* [ASSIGNMENT]: Could you reproduce, word for word, everything below from the line containing "Statement Coverage: 100.0 %" down to the line containing "- BTCDomain [ActRetI_Satn]: OK, no finding", with both of those lines included and no others?

* [MATERIAL PROVIDED]:
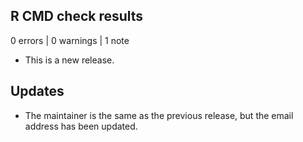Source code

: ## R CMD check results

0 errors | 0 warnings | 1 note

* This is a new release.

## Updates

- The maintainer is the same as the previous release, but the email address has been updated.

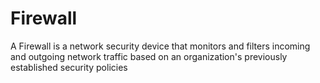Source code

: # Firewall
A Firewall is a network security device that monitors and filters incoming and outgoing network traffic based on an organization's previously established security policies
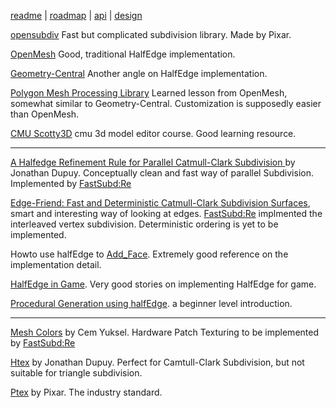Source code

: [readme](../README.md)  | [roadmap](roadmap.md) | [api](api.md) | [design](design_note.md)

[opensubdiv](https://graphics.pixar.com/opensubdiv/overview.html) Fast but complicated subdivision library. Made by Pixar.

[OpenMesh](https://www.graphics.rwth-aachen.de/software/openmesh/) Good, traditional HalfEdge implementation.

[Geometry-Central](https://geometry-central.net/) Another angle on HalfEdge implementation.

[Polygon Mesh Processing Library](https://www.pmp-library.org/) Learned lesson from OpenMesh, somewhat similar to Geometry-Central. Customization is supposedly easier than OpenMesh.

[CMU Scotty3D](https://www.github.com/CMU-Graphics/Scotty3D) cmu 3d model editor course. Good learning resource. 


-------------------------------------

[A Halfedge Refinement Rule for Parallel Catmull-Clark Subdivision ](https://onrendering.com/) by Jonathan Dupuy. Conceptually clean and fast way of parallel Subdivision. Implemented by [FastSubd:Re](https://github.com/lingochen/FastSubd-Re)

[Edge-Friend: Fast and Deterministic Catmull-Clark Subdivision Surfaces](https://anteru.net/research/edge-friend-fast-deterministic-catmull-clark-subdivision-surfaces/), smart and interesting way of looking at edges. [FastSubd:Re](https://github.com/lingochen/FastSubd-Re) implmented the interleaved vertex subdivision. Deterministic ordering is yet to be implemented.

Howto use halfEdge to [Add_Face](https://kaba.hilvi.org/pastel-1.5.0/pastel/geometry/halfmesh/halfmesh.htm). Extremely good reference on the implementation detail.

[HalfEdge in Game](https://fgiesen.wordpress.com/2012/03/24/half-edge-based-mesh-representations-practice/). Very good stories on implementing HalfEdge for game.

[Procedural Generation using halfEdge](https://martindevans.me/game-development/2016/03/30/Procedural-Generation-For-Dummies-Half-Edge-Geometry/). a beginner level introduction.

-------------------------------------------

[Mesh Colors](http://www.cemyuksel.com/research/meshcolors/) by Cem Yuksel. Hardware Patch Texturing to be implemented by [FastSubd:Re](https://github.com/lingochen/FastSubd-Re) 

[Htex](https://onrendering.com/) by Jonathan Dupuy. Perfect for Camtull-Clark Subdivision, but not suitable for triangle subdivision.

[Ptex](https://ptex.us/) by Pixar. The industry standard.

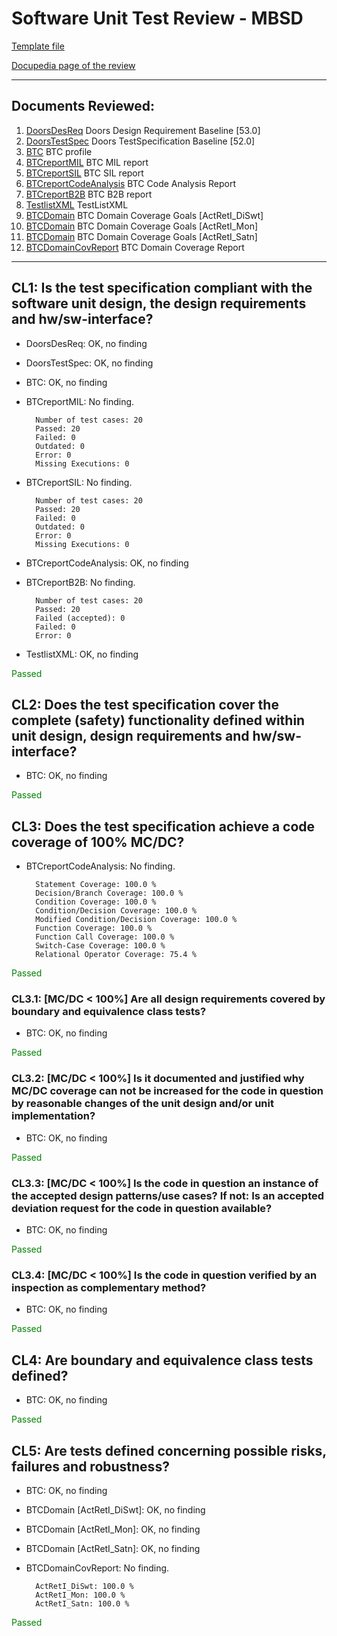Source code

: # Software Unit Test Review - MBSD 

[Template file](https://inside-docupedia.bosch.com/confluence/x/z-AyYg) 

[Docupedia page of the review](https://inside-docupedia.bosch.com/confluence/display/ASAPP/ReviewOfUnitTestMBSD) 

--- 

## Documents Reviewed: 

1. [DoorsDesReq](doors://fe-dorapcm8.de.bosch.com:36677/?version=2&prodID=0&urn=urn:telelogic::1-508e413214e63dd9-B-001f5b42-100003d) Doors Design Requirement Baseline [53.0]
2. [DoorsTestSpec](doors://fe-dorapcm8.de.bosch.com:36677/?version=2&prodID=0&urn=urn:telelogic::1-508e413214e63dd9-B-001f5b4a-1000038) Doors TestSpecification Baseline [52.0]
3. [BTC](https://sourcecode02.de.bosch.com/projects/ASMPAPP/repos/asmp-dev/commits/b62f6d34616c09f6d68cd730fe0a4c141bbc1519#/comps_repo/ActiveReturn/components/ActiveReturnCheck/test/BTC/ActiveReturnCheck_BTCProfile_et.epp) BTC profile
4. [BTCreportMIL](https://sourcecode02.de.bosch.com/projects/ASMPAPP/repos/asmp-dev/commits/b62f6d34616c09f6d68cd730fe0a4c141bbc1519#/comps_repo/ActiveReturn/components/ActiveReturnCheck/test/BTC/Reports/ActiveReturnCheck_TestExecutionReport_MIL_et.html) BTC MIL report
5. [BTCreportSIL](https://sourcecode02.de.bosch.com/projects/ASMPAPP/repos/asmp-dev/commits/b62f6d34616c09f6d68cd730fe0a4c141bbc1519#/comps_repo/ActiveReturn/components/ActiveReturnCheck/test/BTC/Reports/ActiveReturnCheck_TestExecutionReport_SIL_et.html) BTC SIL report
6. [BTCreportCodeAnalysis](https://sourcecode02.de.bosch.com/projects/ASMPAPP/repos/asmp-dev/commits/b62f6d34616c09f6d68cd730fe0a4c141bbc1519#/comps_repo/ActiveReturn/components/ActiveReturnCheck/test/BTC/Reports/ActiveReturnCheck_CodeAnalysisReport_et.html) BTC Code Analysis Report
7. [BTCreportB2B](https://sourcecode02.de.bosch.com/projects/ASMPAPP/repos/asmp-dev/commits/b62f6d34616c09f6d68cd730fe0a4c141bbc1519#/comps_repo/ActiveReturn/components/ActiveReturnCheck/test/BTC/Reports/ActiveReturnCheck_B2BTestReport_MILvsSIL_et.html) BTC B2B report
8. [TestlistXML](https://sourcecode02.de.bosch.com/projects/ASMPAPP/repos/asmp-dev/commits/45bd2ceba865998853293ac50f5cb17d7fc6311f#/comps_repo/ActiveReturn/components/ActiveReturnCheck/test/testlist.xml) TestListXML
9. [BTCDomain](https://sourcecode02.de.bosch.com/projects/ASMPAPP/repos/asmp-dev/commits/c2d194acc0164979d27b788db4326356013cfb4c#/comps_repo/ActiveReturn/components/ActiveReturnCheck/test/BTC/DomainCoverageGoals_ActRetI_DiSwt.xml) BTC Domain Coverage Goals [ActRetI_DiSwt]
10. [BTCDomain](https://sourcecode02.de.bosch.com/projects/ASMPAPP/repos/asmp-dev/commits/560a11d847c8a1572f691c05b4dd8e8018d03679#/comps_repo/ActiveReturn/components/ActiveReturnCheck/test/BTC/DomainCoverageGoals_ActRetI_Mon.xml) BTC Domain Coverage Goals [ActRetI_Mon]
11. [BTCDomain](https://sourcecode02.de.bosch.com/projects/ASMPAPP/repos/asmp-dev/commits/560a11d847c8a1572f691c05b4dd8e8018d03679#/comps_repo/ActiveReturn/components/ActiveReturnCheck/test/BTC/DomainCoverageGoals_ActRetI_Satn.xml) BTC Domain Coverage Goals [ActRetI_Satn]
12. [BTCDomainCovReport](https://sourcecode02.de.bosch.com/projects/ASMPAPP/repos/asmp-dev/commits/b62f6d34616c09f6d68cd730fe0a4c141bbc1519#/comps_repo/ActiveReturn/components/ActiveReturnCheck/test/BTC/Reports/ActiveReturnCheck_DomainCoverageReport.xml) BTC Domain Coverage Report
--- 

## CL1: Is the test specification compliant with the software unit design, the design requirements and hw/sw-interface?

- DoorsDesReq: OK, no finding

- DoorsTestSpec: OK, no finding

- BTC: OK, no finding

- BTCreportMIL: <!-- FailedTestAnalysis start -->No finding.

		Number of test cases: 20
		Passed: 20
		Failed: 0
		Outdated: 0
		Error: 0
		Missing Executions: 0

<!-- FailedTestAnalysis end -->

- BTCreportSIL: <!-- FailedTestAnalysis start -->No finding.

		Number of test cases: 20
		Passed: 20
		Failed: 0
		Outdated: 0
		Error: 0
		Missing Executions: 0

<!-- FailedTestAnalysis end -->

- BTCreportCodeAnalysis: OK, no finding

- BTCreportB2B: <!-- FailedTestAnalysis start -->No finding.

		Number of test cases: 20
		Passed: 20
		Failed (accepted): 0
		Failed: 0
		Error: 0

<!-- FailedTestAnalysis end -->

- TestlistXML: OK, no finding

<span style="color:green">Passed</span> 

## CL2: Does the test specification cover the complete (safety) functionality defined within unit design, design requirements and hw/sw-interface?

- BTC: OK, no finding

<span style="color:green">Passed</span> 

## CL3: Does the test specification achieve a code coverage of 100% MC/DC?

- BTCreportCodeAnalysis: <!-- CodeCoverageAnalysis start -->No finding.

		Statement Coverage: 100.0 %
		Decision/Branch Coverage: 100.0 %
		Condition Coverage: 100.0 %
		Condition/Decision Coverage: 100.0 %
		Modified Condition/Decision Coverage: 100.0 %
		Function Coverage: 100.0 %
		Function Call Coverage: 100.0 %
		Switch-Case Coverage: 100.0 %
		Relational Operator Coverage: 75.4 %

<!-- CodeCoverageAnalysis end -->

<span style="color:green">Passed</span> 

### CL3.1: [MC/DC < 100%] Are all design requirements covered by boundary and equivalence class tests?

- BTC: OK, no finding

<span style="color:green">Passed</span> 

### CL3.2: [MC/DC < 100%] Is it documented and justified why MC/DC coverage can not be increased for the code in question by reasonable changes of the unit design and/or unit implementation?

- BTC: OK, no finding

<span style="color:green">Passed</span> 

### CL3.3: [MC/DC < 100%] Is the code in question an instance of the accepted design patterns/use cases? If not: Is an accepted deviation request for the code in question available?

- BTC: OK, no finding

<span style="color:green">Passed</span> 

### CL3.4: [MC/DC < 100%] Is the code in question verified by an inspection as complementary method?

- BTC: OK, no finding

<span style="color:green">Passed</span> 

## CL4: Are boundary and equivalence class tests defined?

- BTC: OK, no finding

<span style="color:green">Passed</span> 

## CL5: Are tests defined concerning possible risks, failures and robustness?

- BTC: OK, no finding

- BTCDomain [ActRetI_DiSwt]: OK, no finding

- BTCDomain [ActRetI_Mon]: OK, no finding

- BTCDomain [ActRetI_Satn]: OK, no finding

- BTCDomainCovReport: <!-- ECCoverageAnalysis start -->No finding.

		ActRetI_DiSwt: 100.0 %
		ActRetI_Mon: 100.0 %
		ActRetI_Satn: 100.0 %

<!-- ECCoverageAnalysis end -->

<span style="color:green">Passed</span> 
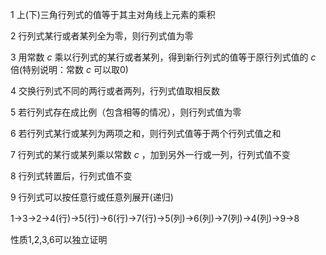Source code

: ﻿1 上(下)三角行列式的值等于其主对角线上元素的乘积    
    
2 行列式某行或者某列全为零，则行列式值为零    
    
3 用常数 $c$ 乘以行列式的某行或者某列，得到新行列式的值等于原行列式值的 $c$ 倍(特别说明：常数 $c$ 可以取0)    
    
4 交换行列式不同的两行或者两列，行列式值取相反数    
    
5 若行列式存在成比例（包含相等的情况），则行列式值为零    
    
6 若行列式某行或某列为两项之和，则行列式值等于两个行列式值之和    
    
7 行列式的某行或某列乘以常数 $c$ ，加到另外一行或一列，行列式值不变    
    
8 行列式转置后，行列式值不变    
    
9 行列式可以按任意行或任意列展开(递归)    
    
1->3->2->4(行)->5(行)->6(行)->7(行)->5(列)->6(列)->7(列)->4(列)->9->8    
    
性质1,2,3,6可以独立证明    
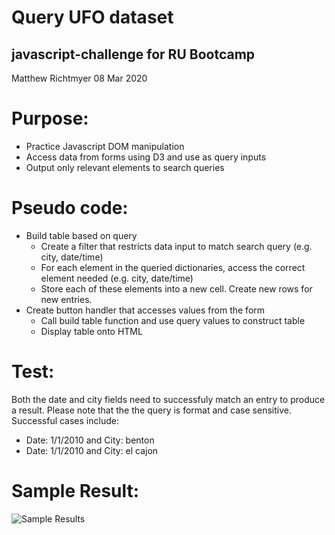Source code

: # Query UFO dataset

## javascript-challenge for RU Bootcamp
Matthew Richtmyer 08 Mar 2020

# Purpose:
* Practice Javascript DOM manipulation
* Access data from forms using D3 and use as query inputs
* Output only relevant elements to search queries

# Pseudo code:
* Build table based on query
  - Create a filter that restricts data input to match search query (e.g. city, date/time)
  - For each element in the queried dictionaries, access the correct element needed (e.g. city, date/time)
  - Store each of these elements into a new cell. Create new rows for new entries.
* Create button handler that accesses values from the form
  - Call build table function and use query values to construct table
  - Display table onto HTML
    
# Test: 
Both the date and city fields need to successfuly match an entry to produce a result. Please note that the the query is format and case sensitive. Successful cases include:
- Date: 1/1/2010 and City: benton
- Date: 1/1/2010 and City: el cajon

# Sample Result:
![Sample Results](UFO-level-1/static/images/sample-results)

* [RESULT BELOW]:
		Statement Coverage: 100.0 %
		Decision/Branch Coverage: 100.0 %
		Condition Coverage: 100.0 %
		Condition/Decision Coverage: 100.0 %
		Modified Condition/Decision Coverage: 100.0 %
		Function Coverage: 100.0 %
		Function Call Coverage: 100.0 %
		Switch-Case Coverage: 100.0 %
		Relational Operator Coverage: 75.4 %

<!-- CodeCoverageAnalysis end -->

<span style="color:green">Passed</span> 

### CL3.1: [MC/DC < 100%] Are all design requirements covered by boundary and equivalence class tests?

- BTC: OK, no finding

<span style="color:green">Passed</span> 

### CL3.2: [MC/DC < 100%] Is it documented and justified why MC/DC coverage can not be increased for the code in question by reasonable changes of the unit design and/or unit implementation?

- BTC: OK, no finding

<span style="color:green">Passed</span> 

### CL3.3: [MC/DC < 100%] Is the code in question an instance of the accepted design patterns/use cases? If not: Is an accepted deviation request for the code in question available?

- BTC: OK, no finding

<span style="color:green">Passed</span> 

### CL3.4: [MC/DC < 100%] Is the code in question verified by an inspection as complementary method?

- BTC: OK, no finding

<span style="color:green">Passed</span> 

## CL4: Are boundary and equivalence class tests defined?

- BTC: OK, no finding

<span style="color:green">Passed</span> 

## CL5: Are tests defined concerning possible risks, failures and robustness?

- BTC: OK, no finding

- BTCDomain [ActRetI_DiSwt]: OK, no finding

- BTCDomain [ActRetI_Mon]: OK, no finding

- BTCDomain [ActRetI_Satn]: OK, no finding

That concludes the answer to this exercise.